The airwaves are awash today with advertisements for debt consolidation schemes. They are designed for those of us who wake up one day and find ourselves burdened with high levels of short term debt, accumulated (usually) on credit cards that have a very high interest rate attached to them. The notion behind a debt loan is that you take out a loan at a lower interest rate than that charged by the credit card companies, and pay off your short term debt. You are then making just one payment on a loan with a lower interest rate than you were paying on your multitude of monthly credit card bills. Thats the theory.
There are a few financial and human elements in this scheme that are required to make it work. The first is that the spending habits that got you into difficulty in the first place must stop. That may require a step as radical as destroying your credit cards, or all of them save the one you use to pay your bills online. That card you may want to leave in your desk drawer and hold it for budgetary uses only.
Home Equity Loans
The financial element involved in utilizing a debt loan is simply finding one that works for you. The tool that has been used by tens of thousands of homeowners is a home equity loan. Homeowners have taken advantage of low mortgage rates to secure a second mortgage and use the proceeds to pay down debt. Here again the human element comes into play: it is best to borrow only the amount you need to retire your overextended credit.
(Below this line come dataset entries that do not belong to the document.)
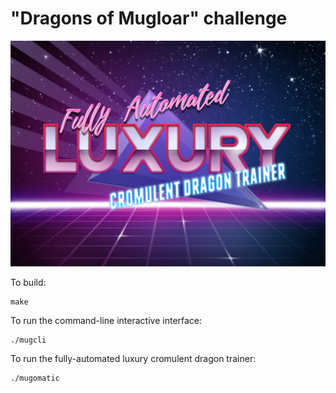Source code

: # "Dragons of Mugloar" challenge


![It's true](falcdt.jpg)


To build:

    make


To run the command-line interactive interface:

	./mugcli


To run the fully-automated luxury cromulent dragon trainer:

	./mugomatic

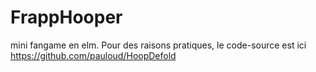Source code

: # FrappHooper
 mini fangame en elm.
Pour des raisons pratiques, le code-source est ici https://github.com/pauloud/HoopDefold
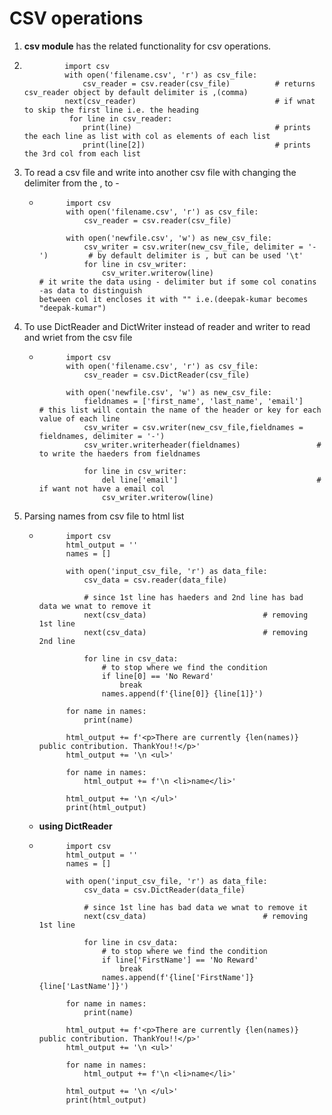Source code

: # CSV operations
1. **csv module** has the related functionality for csv operations.
2.              import csv
                with open('filename.csv', 'r') as csv_file:
                    csv_reader = csv.reader(csv_file)          # returns csv_reader object by default delimiter is ,(comma)
                next(csv_reader)                               # if wnat to skip the first line i.e. the heading
                 for line in csv_reader:
                    print(line)                                # prints the each line as list with col as elements of each list
                    print(line[2])                             # prints the 3rd col from each list

3. To read a csv file and write into another csv file with changing the delimiter from the , to  -
    -           import csv
                with open('filename.csv', 'r') as csv_file:
                    csv_reader = csv.reader(csv_file)

                with open('newfile.csv', 'w') as new_csv_file:
                    csv_writer = csv.writer(new_csv_file, delimiter = '-')         # by default delimiter is , but can be used '\t'
                    for line in csv_writer:
                        csv_writer.writerow(line)                         # it write the data using - delimiter but if some col conatins -as data to distinguish                                                                 between col it encloses it with "" i.e.(deepak-kumar becomes "deepak-kumar") 

4. To use DictReader and DictWriter instead of reader and writer to read and wriet from the csv file
    -           import csv
                with open('filename.csv', 'r') as csv_file:
                    csv_reader = csv.DictReader(csv_file)

                with open('newfile.csv', 'w') as new_csv_file:
                    fieldnames = ['first_name', 'last_name', 'email']           # this list will contain the name of the header or key for each value of each line
                    csv_writer = csv.writer(new_csv_file,fieldnames = fieldnames, delimiter = '-')   
                    csv_writer.writerheader(fieldnames)                 # to write the haeders from fieldnames

                    for line in csv_writer:
                        del line['email']                               # if want not have a email col
                        csv_writer.writerow(line)

5. Parsing names from csv file to html list
    -           import csv
                html_output = ''
                names = []                        

                with open('input_csv_file, 'r') as data_file:
                    csv_data = csv.reader(data_file)

                    # since 1st line has haeders and 2nd line has bad data we wnat to remove it
                    next(csv_data)                          # removing 1st line
                    next(csv_data)                          # removing 2nd line 

                    for line in csv_data:
                        # to stop where we find the condition
                        if line[0] == 'No Reward'
                            break
                        names.append(f'{line[0]} {line[1]}')
                
                for name in names:
                    print(name)
                
                html_output += f'<p>There are currently {len(names)} public contribution. ThankYou!!</p>'
                html_output += '\n <ul>'

                for name in names:
                    html_output += f'\n <li>name</li>'
                
                html_output += '\n </ul>'
                print(html_output)

    - **using DictReader**
    -           import csv
                html_output = ''
                names = []                        

                with open('input_csv_file, 'r') as data_file:
                    csv_data = csv.DictReader(data_file)

                    # since 1st line has bad data we wnat to remove it
                    next(csv_data)                          # removing 1st line 

                    for line in csv_data:
                        # to stop where we find the condition
                        if line['FirstName'] == 'No Reward'
                            break
                        names.append(f'{line['FirstName']} {line['LastName']}')
                
                for name in names:
                    print(name)
                
                html_output += f'<p>There are currently {len(names)} public contribution. ThankYou!!</p>'
                html_output += '\n <ul>'

                for name in names:
                    html_output += f'\n <li>name</li>'
                
                html_output += '\n </ul>'
                print(html_output)

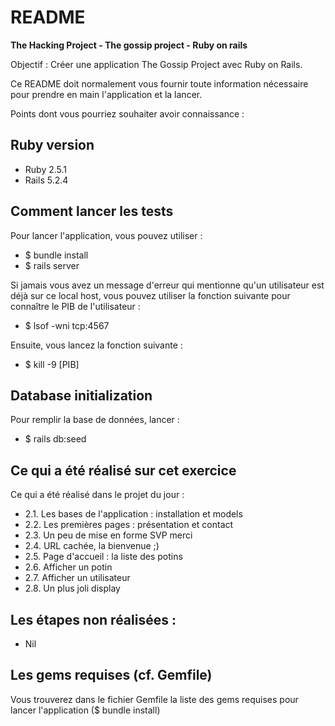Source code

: # README

<strong>The Hacking Project - The gossip project - Ruby on rails</strong>

Objectif : Créer une application The Gossip Project avec Ruby on Rails.<br />

Ce README doit normalement vous fournir toute information nécessaire pour prendre en main l'application et la lancer.<br />

Points dont vous pourriez souhaiter avoir connaissance :<br />

## Ruby version

* Ruby 2.5.1
* Rails 5.2.4

## Comment lancer les tests

Pour lancer l'application, vous pouvez utiliser :

* $ bundle install
* $ rails server

Si jamais vous avez un message d'erreur qui mentionne qu'un utilisateur est déjà sur ce local host, vous pouvez utiliser la fonction suivante pour connaître le PIB de l'utilisateur :

* $ lsof -wni tcp:4567

Ensuite, vous lancez la fonction suivante :

* $ kill -9 [PIB]

## Database initialization

Pour remplir la base de données, lancer : 

* $ rails db:seed

## Ce qui a été réalisé sur cet exercice

Ce qui a été réalisé dans le projet du jour :

* 2.1. Les bases de l'application : installation et models
* 2.2. Les premières pages : présentation et contact
* 2.3. Un peu de mise en forme SVP merci
* 2.4. URL cachée, la bienvenue ;)
* 2.5. Page d'accueil : la liste des potins
* 2.6. Afficher un potin
* 2.7. Afficher un utilisateur
* 2.8. Un plus joli display

## Les étapes non réalisées :

* Nil

## Les gems requises (cf. Gemfile)

Vous trouverez dans le fichier Gemfile la liste des gems requises pour lancer l'application ($ bundle install)
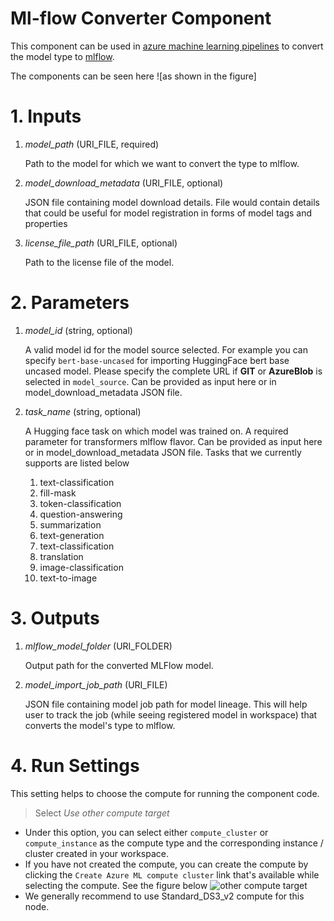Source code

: # Ml-flow Converter Component
This component can be used in [azure machine learning pipelines](https://learn.microsoft.com/en-us/azure/machine-learning/concept-ml-pipelines?view=azureml-api-2) to convert the model type to [mlflow](https://www.mlflow.org/docs/latest/models.html).

The components can be seen here ![as shown in the figure]

# 1. Inputs

1. _model_path_ (URI_FILE, required)

    Path to the model for which we want to convert the type to mlflow.

2. _model_download_metadata_ (URI_FILE, optional)

    JSON file containing model download details. File would contain details that could be useful for model registration in forms of model tags and properties

3. _license_file_path_ (URI_FILE, optional)

    Path to the license file of the model. 

# 2. Parameters

1. _model_id_ (string, optional)

    A valid model id for the model source selected. For example you can specify `bert-base-uncased` for importing HuggingFace bert base uncased model. Please specify the complete URL if **GIT** or **AzureBlob** is selected in `model_source`. Can be provided as input here or in model_download_metadata JSON file.


2. _task_name_ (string, optional)

    A Hugging face task on which model was trained on. A required parameter for transformers mlflow flavor. Can be provided as input here or in model_download_metadata JSON file. Tasks that we currently supports are listed below

    1. text-classification
    2. fill-mask
    3. token-classification
    4. question-answering
    5. summarization
    6. text-generation
    7. text-classification
    8. translation
    9. image-classification
    10. text-to-image    

# 3. Outputs

1. _mlflow_model_folder_ (URI_FOLDER)

    Output path for the converted MLFlow model.
    
2. _model_import_job_path_ (URI_FILE)

    JSON file containing model job path for model lineage. This will help user to track the job (while seeing registered model in workspace) that converts the model's type to mlflow.


# 4. Run Settings

This setting helps to choose the compute for running the component code.

> Select *Use other compute target*

- Under this option, you can select either `compute_cluster` or `compute_instance` as the compute type and the corresponding instance / cluster created in your workspace.
- If you have not created the compute, you can create the compute by clicking the `Create Azure ML compute cluster` link that's available while selecting the compute. See the figure below
![other compute target](https://aka.ms/azureml-ft-docs-create-compute-target)
- We generally recommend to use Standard_DS3_v2 compute for this node.

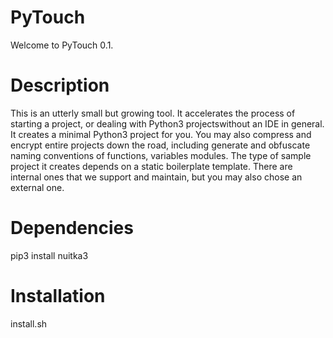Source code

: PyTouch
=======

Welcome to PyTouch 0.1.

Description
===========
This is an utterly small but growing tool. It accelerates the process of
starting a project, or dealing with Python3 projectswithout an IDE in general.
It creates a minimal Python3 project for you. You may also compress and encrypt
entire projects down the road, including generate and obfuscate naming
conventions of functions, variables modules. The type of sample project it
creates depends on a static boilerplate template. There are internal ones
that we support and maintain, but you may also chose an external one.

Dependencies
============
pip3 install nuitka3

Installation
============
install.sh
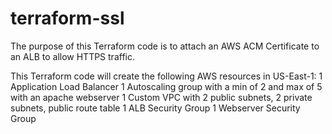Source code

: # terraform-ssl

The purpose of this Terraform code is to attach an AWS ACM Certificate to an ALB to allow HTTPS traffic.

This Terraform code will create the following AWS resources in US-East-1:
1 Application Load Balancer
1 Autoscaling group with a min of 2 and max of 5 with an apache webserver
1 Custom VPC with 2 public subnets, 2 private subnets, public route table
1 ALB Security Group
1 Webserver Security Group



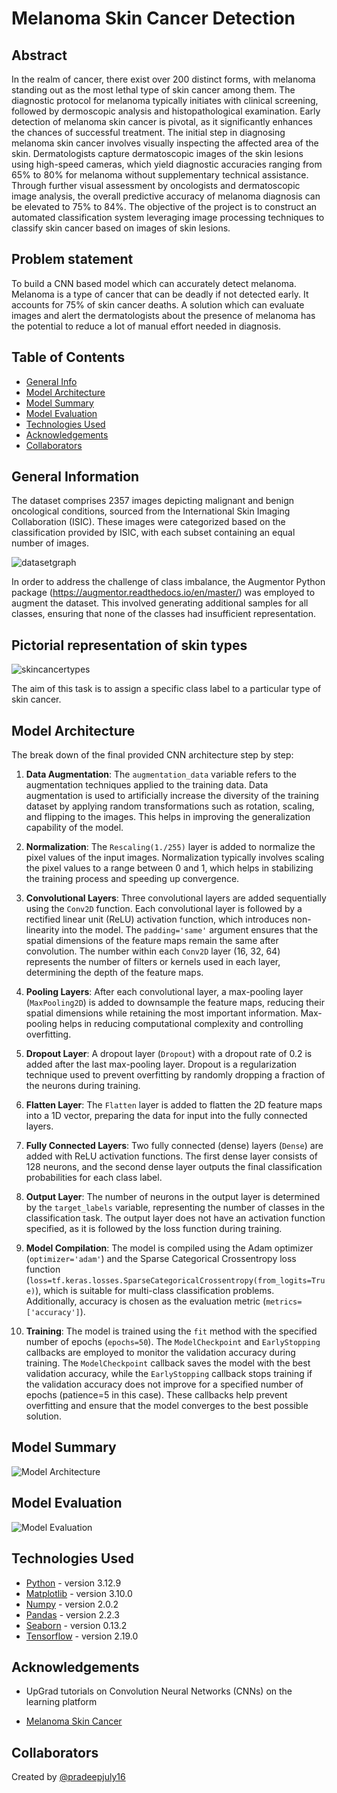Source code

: # Melanoma Skin Cancer Detection

## Abstract

In the realm of cancer, there exist over 200 distinct forms, with melanoma standing out as the most lethal type of skin cancer among them. The diagnostic protocol for melanoma typically initiates with clinical screening, followed by dermoscopic analysis and histopathological examination. Early detection of melanoma skin cancer is pivotal, as it significantly enhances the chances of successful treatment. The initial step in diagnosing melanoma skin cancer involves visually inspecting the affected area of the skin. Dermatologists capture dermatoscopic images of the skin lesions using high-speed cameras, which yield diagnostic accuracies ranging from 65% to 80% for melanoma without supplementary technical assistance. Through further visual assessment by oncologists and dermatoscopic image analysis, the overall predictive accuracy of melanoma diagnosis can be elevated to 75% to 84%. The objective of the project is to construct an automated classification system leveraging image processing techniques to classify skin cancer based on images of skin lesions.

## Problem statement

To build a CNN based model which can accurately detect melanoma. Melanoma is a type of cancer that can be deadly if not detected early. It accounts for 75% of skin cancer deaths. A solution which can evaluate images and alert the dermatologists about the presence of melanoma has the potential to reduce a lot of manual effort needed in diagnosis.

## Table of Contents

- [General Info](#general-information)
- [Model Architecture](#model-architecture)
- [Model Summary](#model-summary)
- [Model Evaluation](#model-evaluation)
- [Technologies Used](#technologies-used)
- [Acknowledgements](#acknowledgements)
- [Collaborators](#collaborators)

<!-- You can include any other section that is pertinent to your problem -->

## General Information

The dataset comprises 2357 images depicting malignant and benign oncological conditions, sourced from the International Skin Imaging Collaboration (ISIC). These images were categorized based on the classification provided by ISIC, with each subset containing an equal number of images.

![datasetgraph](./class_distribution.png)

In order to address the challenge of class imbalance, the Augmentor Python package (https://augmentor.readthedocs.io/en/master/) was employed to augment the dataset. This involved generating additional samples for all classes, ensuring that none of the classes had insufficient representation.

## Pictorial representation of skin types

![skincancertypes](./skin_cancer_types.png)

The aim of this task is to assign a specific class label to a particular type of skin cancer.

## Model Architecture

The break down of the final provided CNN architecture step by step:

1. **Data Augmentation**: The `augmentation_data` variable refers to the augmentation techniques applied to the training data. Data augmentation is used to artificially increase the diversity of the training dataset by applying random transformations such as rotation, scaling, and flipping to the images. This helps in improving the generalization capability of the model.

2. **Normalization**: The `Rescaling(1./255)` layer is added to normalize the pixel values of the input images. Normalization typically involves scaling the pixel values to a range between 0 and 1, which helps in stabilizing the training process and speeding up convergence.

3. **Convolutional Layers**: Three convolutional layers are added sequentially using the `Conv2D` function. Each convolutional layer is followed by a rectified linear unit (ReLU) activation function, which introduces non-linearity into the model. The `padding='same'` argument ensures that the spatial dimensions of the feature maps remain the same after convolution. The number within each `Conv2D` layer (16, 32, 64) represents the number of filters or kernels used in each layer, determining the depth of the feature maps.

4. **Pooling Layers**: After each convolutional layer, a max-pooling layer (`MaxPooling2D`) is added to downsample the feature maps, reducing their spatial dimensions while retaining the most important information. Max-pooling helps in reducing computational complexity and controlling overfitting.

5. **Dropout Layer**: A dropout layer (`Dropout`) with a dropout rate of 0.2 is added after the last max-pooling layer. Dropout is a regularization technique used to prevent overfitting by randomly dropping a fraction of the neurons during training.

6. **Flatten Layer**: The `Flatten` layer is added to flatten the 2D feature maps into a 1D vector, preparing the data for input into the fully connected layers.

7. **Fully Connected Layers**: Two fully connected (dense) layers (`Dense`) are added with ReLU activation functions. The first dense layer consists of 128 neurons, and the second dense layer outputs the final classification probabilities for each class label.

8. **Output Layer**: The number of neurons in the output layer is determined by the `target_labels` variable, representing the number of classes in the classification task. The output layer does not have an activation function specified, as it is followed by the loss function during training.

9. **Model Compilation**: The model is compiled using the Adam optimizer (`optimizer='adam'`) and the Sparse Categorical Crossentropy loss function (`loss=tf.keras.losses.SparseCategoricalCrossentropy(from_logits=True)`), which is suitable for multi-class classification problems. Additionally, accuracy is chosen as the evaluation metric (`metrics=['accuracy']`).

10. **Training**: The model is trained using the `fit` method with the specified number of epochs (`epochs=50`). The `ModelCheckpoint` and `EarlyStopping` callbacks are employed to monitor the validation accuracy during training. The `ModelCheckpoint` callback saves the model with the best validation accuracy, while the `EarlyStopping` callback stops training if the validation accuracy does not improve for a specified number of epochs (patience=5 in this case). These callbacks help prevent overfitting and ensure that the model converges to the best possible solution.

## Model Summary

![Model Architecture](./model_summary.png)

## Model Evaluation

![Model Evaluation](./model_evaluation.png)

## Technologies Used

- [Python](https://www.python.org/) - version 3.12.9
- [Matplotlib](https://matplotlib.org/) - version 3.10.0
- [Numpy](https://numpy.org/) - version 2.0.2
- [Pandas](https://pandas.pydata.org/) - version 2.2.3
- [Seaborn](https://seaborn.pydata.org/) - version 0.13.2
- [Tensorflow](https://www.tensorflow.org/) - version 2.19.0

<!-- As the libraries versions keep on changing, it is recommended to mention the version of library used in this project -->

## Acknowledgements

- UpGrad tutorials on Convolution Neural Networks (CNNs) on the learning platform

- [Melanoma Skin Cancer](https://www.cancer.org/cancer/melanoma-skin-cancer/about/what-is-melanoma.html)

## Collaborators

Created by [@pradeepjuly16](https://github.com/pradeepjuly16)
Stay away from home equity lines of credit: you are just creating another temptation if you have a credit line to draw down. Home equity loans are also usually eligible for the tax deduction on interest that you get with the original mortgage. If your home equity loan also becomes an unmanageable debt problem however, your home may be in jeopardy. Keep in mind that with a home equity debt loan, you are literally betting the farm.
Debt Consolidation Loans
Unsecured debt consolidation loans require some serious research and study. If you are already having credit problems, youre not going to be eligible for an unsecured loan with a sterling interest rate. It may be less than your credit card rates but it will, in all likelihood, be high. These loans also need to be carefully read to check for penalty clauses, late payment fees, prepayment penalties and the like. Debt consolidation loans also often have extremely high closing costs, or fees attached to them as the price of doing business.
If this is the type of loan you decide upon, incorporate all fees into your monthly payment schedule and compare it to the total of your monthly credit card bills. There are a number of debt consolidation loan brokers who prey on peoples desperation and posture their outrageously expensive loan as a last resort. This is called predatory lending and theres been enough of it to prompt federal legislation outlawing certain banking practices.
Credit Card Consolidation
There are also the zero interest credit card offers out there, advertising credit cards with no interest for six months as a way to consolidate your existing credit. Those cards usually jump rates up to commercial levels after a short period of perhaps six months. Once again, you have to calculate your payoff schedule and decide if the six month grace period makes it worthwhile.